District information
- Grades: K-6
- Superintendent: Kristine Height
- Business administrator: Michelle Jankauskas (interim)
- Schools: 1

Students and staff
- Enrollment: 163 (as of 2023–24)
- Faculty: 19.5 FTEs
- Student–teacher ratio: 8.4:1

Other information
- District Factor Group: I
- Website: District website
| Ind. | Per pupil | District spending | Rank (*) | K-6 average | %± vs. average |
| 1A | Total Spending | $14,424 | 3 | $18,891 | −23.6% |
| 1 | Budgetary Cost | 11,548 | 8 | 13,649 | −15.4% |
| 2 | Classroom Instruction | 7,780 | 11 | 8,366 | −7.0% |
| 6 | Support Services | 1,364 | 3 | 2,161 | −36.9% |
| 8 | Administrative Cost | 1,294 | 11 | 1,467 | −11.8% |
| 10 | Operations & Maintenance | 1,068 | 3 | 1,552 | −31.2% |
| 13 | Extracurricular Activities | 42 | 24 | 39 | 7.7% |
| 16 | Median Teacher Salary | 58,589 | 32 | 57,437 |
Data from NJDoE 2014 Taxpayers' Guide to Education Spending. *Of K-6 districts with any number of students. Lowest spending=1; Highest=59

= Wenonah School District =

School district in Gloucester County, New Jersey, US

The Wenonah School District is a community public school district that serves students in preschool through sixth grade from Wenonah, in Gloucester County, in the U.S. state of New Jersey.

As of the 2023–24 school year, the district, comprised of one school, had an enrollment of 163 students and 19.5 classroom teachers (on an FTE basis), for a student–teacher ratio of 8.4:1.

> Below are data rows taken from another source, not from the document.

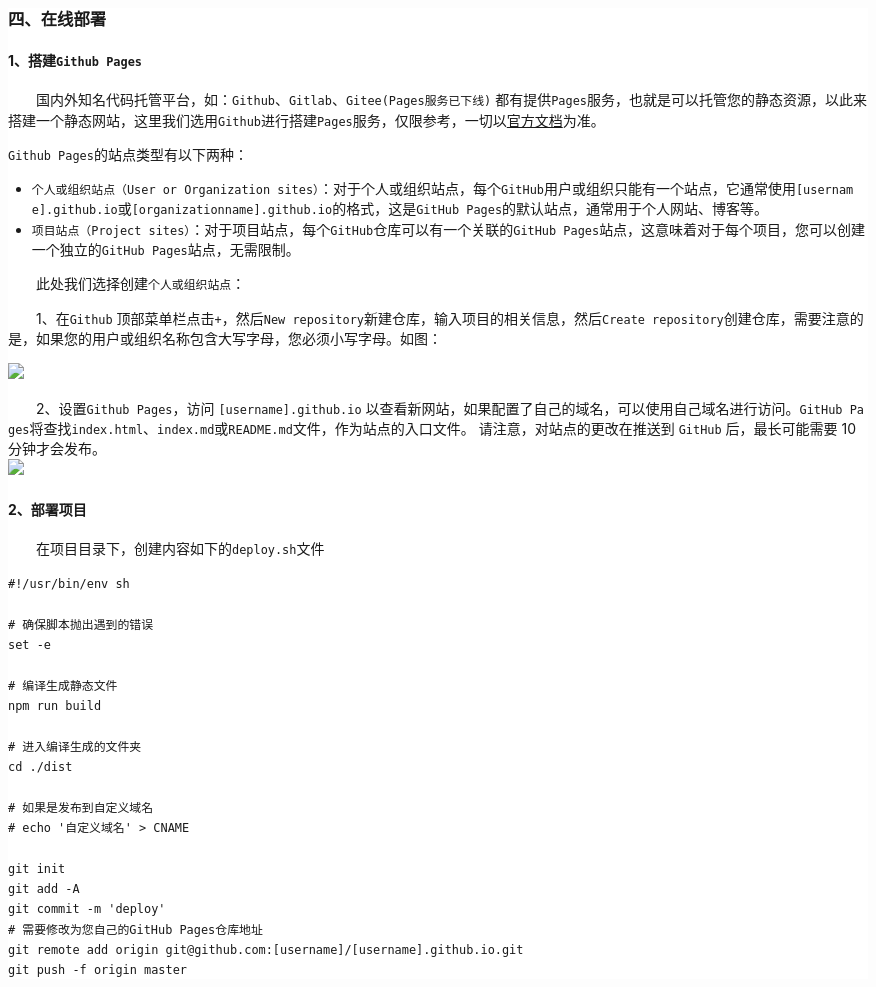 
### 四、在线部署

#### 1、搭建`Github Pages`

  国内外知名代码托管平台，如：`Github`、`Gitlab`、`Gitee(Pages服务已下线)` 都有提供`Pages`服务，也就是可以托管您的静态资源，以此来搭建一个静态网站，这里我们选用`Github`进行搭建`Pages`服务，仅限参考，一切以[官方文档](https://docs.github.com/zh/pages/quickstart)为准。

`Github Pages`的站点类型有以下两种：

*   `个人或组织站点（User or Organization sites）`：对于个人或组织站点，每个`GitHub`用户或组织只能有一个站点，它通常使用`[username].github.io`或`[organizationname].github.io`的格式，这是`GitHub Pages`的默认站点，通常用于个人网站、博客等。
*   `项目站点（Project sites）`：对于项目站点，每个`GitHub`仓库可以有一个关联的`GitHub Pages`站点，这意味着对于每个项目，您可以创建一个独立的`GitHub Pages`站点，无需限制。

  此处我们选择创建`个人或组织站点`：

  1、在`Github` 顶部菜单栏点击`+`，然后`New repository`新建仓库，输入项目的相关信息，然后`Create repository`创建仓库，需要注意的是，如果您的用户或组织名称包含大写字母，您必须小写字母。如图：

![](https://img2024.cnblogs.com/blog/2534643/202503/2534643-20250314114544964-1332581763.png)

  2、设置`Github Pages`，访问 `[username].github.io` 以查看新网站，如果配置了自己的域名，可以使用自己域名进行访问。`GitHub Pages`将查找`index.html`、`index.md`或`README.md`文件，作为站点的入口文件。 请注意，对站点的更改在推送到 `GitHub` 后，最长可能需要 10 分钟才会发布。  
![](https://img2024.cnblogs.com/blog/2534643/202503/2534643-20250314114556501-1239326350.png)

#### 2、部署项目

  在项目目录下，创建内容如下的`deploy.sh`文件

    #!/usr/bin/env sh
    
    # 确保脚本抛出遇到的错误
    set -e
    
    # 编译生成静态文件
    npm run build
    
    # 进入编译生成的文件夹
    cd ./dist
    
    # 如果是发布到自定义域名
    # echo '自定义域名' > CNAME
    
    git init
    git add -A
    git commit -m 'deploy'
    # 需要修改为您自己的GitHub Pages仓库地址
    git remote add origin git@github.com:[username]/[username].github.io.git 
    git push -f origin master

For seventh through twelfth grades, public school students attend Gateway Regional High School, a regional public high school that also serves students from the boroughs of National Park, Westville and Woodbury Heights, as part of the Gateway Regional High School District. As of the 2023–24 school year, the high school had an enrollment of 875 students and 82.2 classroom teachers (on an FTE basis), for a student–teacher ratio of 10.6:1.
==History==
In the 2016–17 school year, Wenonah had the 37th smallest enrollment of any school district in the state, with 177 students.

The district had been classified by the New Jersey Department of Education as being in District Factor Group "I", the second-highest of eight groupings. District Factor Groups organize districts statewide to allow comparison by common socioeconomic characteristics of the local districts. From lowest socioeconomic status to highest, the categories are A, B, CD, DE, FG, GH, I and J.

==School==
Wenonah Elementary School served an enrollment of 162 students in grades PreK-6 for the 2023–24 school year.

==Administration==
Core members of the district's administration are:
- Kristine Height, chief school administrator
- Michelle Jankauskas, interim business administrator and board secretary

==Board of education==
The district's board of education, composed of nine members, sets policy and oversees the fiscal and educational operation of the district through its administration. As a Type II school district, the board's trustees are elected directly by voters to serve three-year terms of office on a staggered basis, with three seats up for election each year held (since 2012) as part of the November general election. The board appoints a superintendent to oversee the district's day-to-day operations and a business administrator to supervise the business functions of the district.